Dossier Franse Cinema. Deel 1: De kwetsbare ‘grandeur’ van de Franse Cinema

sep 7, 2017   //   by Ivo De Kock   //   actueel, thema  //  No Comments

LE FABULEUX DESTIN D’AMELIE POULAIN

Een boutade wil dat Amerikanen de film uitvonden maar Fransen de cinema. Juister is dat Frankrijk cinema blijft heruitvinden. Gelukkig maar want in een snel evoluerend filmlandschap heeft ‘le cinéma français’ het momenteel zowel in Vlaanderen als in eigen land moeilijk. Ondanks recente succesverhalen en de via dvd alsmaar sneller ontsloten schatten uit een rijk filmverleden.

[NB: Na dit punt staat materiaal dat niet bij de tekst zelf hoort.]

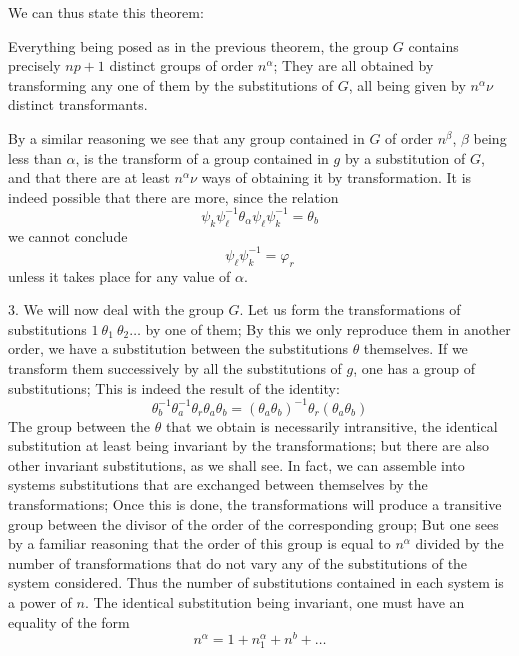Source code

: \documentclass[11pt,fancy]{elegantbook}
\begin{document}
We can thus state this theorem:
\begin{theorem}
Everything being posed as in the previous theorem, the group $G$ contains precisely $np +1$ distinct groups of order $n^\alpha$; They are all obtained by transforming any one of them by the substitutions of $G$, all being given by $n^\alpha{\nu}$ distinct transformants.
\end{theorem}

By a similar reasoning we see that any group contained in $G$ of order $n^\beta$, $\beta$ being less than $\alpha$, is the transform of a group contained in $g$ by a substitution of $G$, and that there are at least $n^\alpha{\nu}$ ways of obtaining it by transformation. It is indeed possible that there are more, since the relation
\begin{equation}
    \psi_k\psi_\ell^{-1}\theta_\alpha\psi_\ell\psi_k^{-1} = \theta_b
\end{equation}
we cannot conclude
\begin{equation}
    \psi_\ell{\psi_k^{-1}}=\varphi_r
\end{equation}
unless it takes place for any value of $\alpha$.

3. We will now deal with the group $G$. Let us form the transformations of substitutions $1 \ \theta_1 \ \theta_2 \dots$ by one of them; By this we only reproduce them in another order, we have a substitution between the substitutions $\theta$ themselves. If we transform them successively by all the substitutions of $g$, one has a group of substitutions; This is indeed the result of the identity: 
\begin{equation}
    \theta_b^{-1}\theta_a^{-1}\theta_r\theta_a\theta_b=(\theta_a\theta_b)^{-1}\theta_r(\theta_a\theta_b)
\end{equation}
The group between the $\theta$ that we obtain is necessarily intransitive, the identical substitution at least being invariant by the transformations; but there are also other invariant substitutions, as we shall see. In fact, we can assemble into systems substitutions that are exchanged between themselves by the transformations; Once this is done, the transformations will produce a transitive group between the divisor of the order of the corresponding group; But one sees by a familiar reasoning that the order of this  group is equal to $n^\alpha$ divided by the number of transformations that do not vary any of the substitutions of the system considered. Thus the number of substitutions contained in each system is a power of $n$. The identical substitution being invariant, one must have an equality of the form
\begin{equation}
    n^\alpha=1 + n_1^\alpha + n^b + \dots
\end{equation}
\end{document}
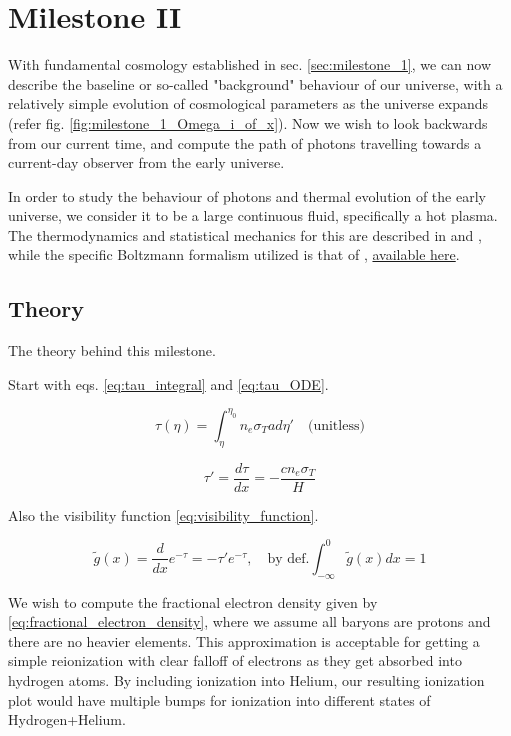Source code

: \section{Milestone II}\label{sec:milestone_2}
With fundamental cosmology established in sec. \ref{sec:milestone_1}, we can now describe the baseline or so-called "background" behaviour of our universe, with a relatively simple evolution of cosmological parameters as the universe expands (refer fig. \ref{fig:milestone_1_Omega_i_of_x}). Now we wish to look backwards from our current time, and compute the path of photons travelling towards a current-day observer from the early universe.

In order to study the behaviour of photons and thermal evolution of the early universe, we consider it to be a large continuous fluid, specifically a hot plasma. The thermodynamics and statistical mechanics for this are described in \citet[][chap.~x]{baumannLectureNotesCosmology2017} and \citet[][chap.~x]{dodelsonModernCosmology2003}, while the specific Boltzmann formalism utilized is that of \citet[][]{wintherCosmologyIILecture2024}, \href{https://cmb.wintherscoming.no/theory_thermodynamics.php#thermo}{available here}.

\subsection{Theory}
The theory behind this milestone.

Start with eqs. \ref{eq:tau_integral} and \ref{eq:tau_ODE}.

\begin{equation}\label{eq:tau_integral}
\tau(\eta) = \int_{\eta}^{\eta_0} n_e \sigma_T a d\eta' \quad \text{(unitless)}
\end{equation}

\begin{equation}\label{eq:tau_ODE}
\boxed{\tau' = \frac{d\tau}{dx} = -\frac{c n_e \sigma_T }{H}}
\end{equation}

Also the visibility function \ref{eq:visibility_function}.

\begin{equation}\label{eq:visibility_function}
\tilde{g}(x) = \frac{d}{dx}e^{-\tau} = -\tau' e^{-\tau}, \quad \text{by def.} \int_{-\infty}^{0} \tilde{g}(x)dx = 1
\end{equation}

We wish to compute the fractional electron density given by \ref{eq:fractional_electron_density}, where we assume all baryons are protons and there are no heavier elements. This approximation is acceptable for getting a simple reionization with clear falloff of electrons as they get absorbed into hydrogen atoms. By including ionization into Helium, our resulting ionization plot would have multiple bumps for ionization into different states of Hydrogen+Helium.


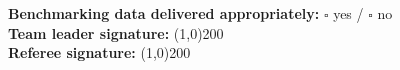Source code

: \begin{flushleft}
\textbf{Benchmarking data delivered appropriately:} $\square$ yes / $\square$ no\\
\vspace{0.4cm}
\textbf{Team leader signature:} \line(1,0){200}\\
\vspace{0.4cm}
\textbf{Referee signature:} \line(1,0){200}
\end{flushleft}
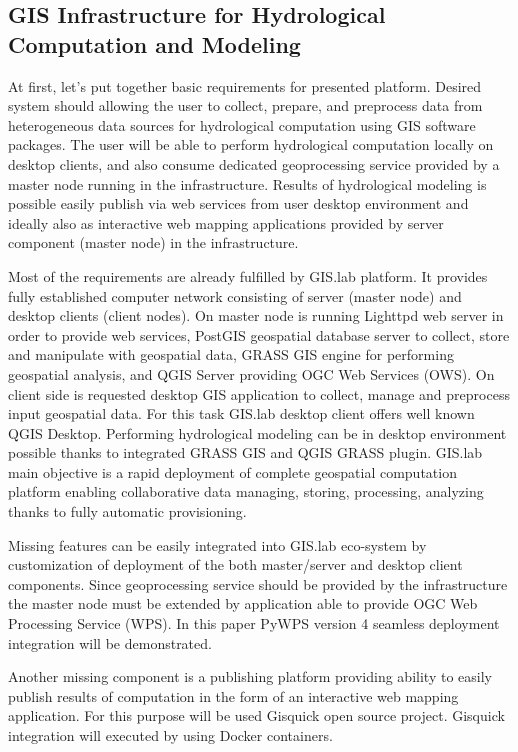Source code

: \documentclass{isprs}
\begin{document}
\subsection{GIS Infrastructure for Hydrological Computation and
  Modeling}\label{GIS Infrastructure for Hydrological Computation and
  Modeling}

At first, let's put together basic requirements for presented
platform. Desired system should allowing the user to collect, prepare,
and preprocess data from heterogeneous data sources for hydrological
computation using GIS software packages. The user will be able to
perform hydrological computation locally on desktop clients, and also
consume dedicated geoprocessing service provided by a master node
running in the infrastructure. Results of hydrological modeling is
possible easily publish via web services from user desktop environment
and ideally also as interactive web mapping applications provided by
server component (master node) in the infrastructure.

Most of the requirements are already fulfilled by GIS.lab platform. It
provides fully established computer network consisting of server
(master node) and desktop clients (client nodes). On master node is
running Lighttpd web server in order to provide web services, PostGIS
geospatial database server to collect, store and manipulate with
geospatial data, GRASS GIS engine for performing geospatial analysis,
and QGIS Server providing OGC Web Services (OWS). On client side is
requested desktop GIS application to collect, manage and preprocess
input geospatial data. For this task GIS.lab desktop client offers
well known QGIS Desktop. Performing hydrological modeling can be in
desktop environment possible thanks to integrated GRASS GIS and QGIS
GRASS plugin. GIS.lab main objective is a rapid deployment of complete
geospatial computation platform enabling collaborative data managing,
storing, processing, analyzing thanks to fully automatic provisioning.

Missing features can be easily integrated into GIS.lab eco-system by
customization of deployment of the both master/server and desktop
client components. Since geoprocessing service should be provided by
the infrastructure the master node must be extended by application
able to provide OGC Web Processing Service (WPS). In this paper PyWPS
version 4 seamless deployment integration will be demonstrated.

Another missing component is a publishing platform providing ability
to easily publish results of computation in the form of an interactive
web mapping application. For this purpose will be used Gisquick open
source project. Gisquick integration will executed by using Docker
containers.
\end{document}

De Franse cinema heeft zijn beperkingen. Franse cineasten slagen er niet in verhalen te vertellen zoals de Amerikanen, drie op de vier films handelen over affectieve problemen, Parijs staat al te vaak symbool voor de hele wereld. Maar le cinéma français heeft toch vooral stijl, charme en kwaliteit.

INTOUCHABLES

Die kwaliteit ligt in het vermijden van vaste modellen, het afwijzen van formattering. De beste Franse regisseurs laten hun werk nooit stollen tot een gimmick. Ze beschouwen filmgeschiedenis als een enorme schatkist waaruit men van alles kan gebruiken, maar verliezen niet uit het oog dat de creatieve persoonlijkheid de verbinding moet zijn tussen de verschillende elementen die in het welslagen van een film een rol spelen.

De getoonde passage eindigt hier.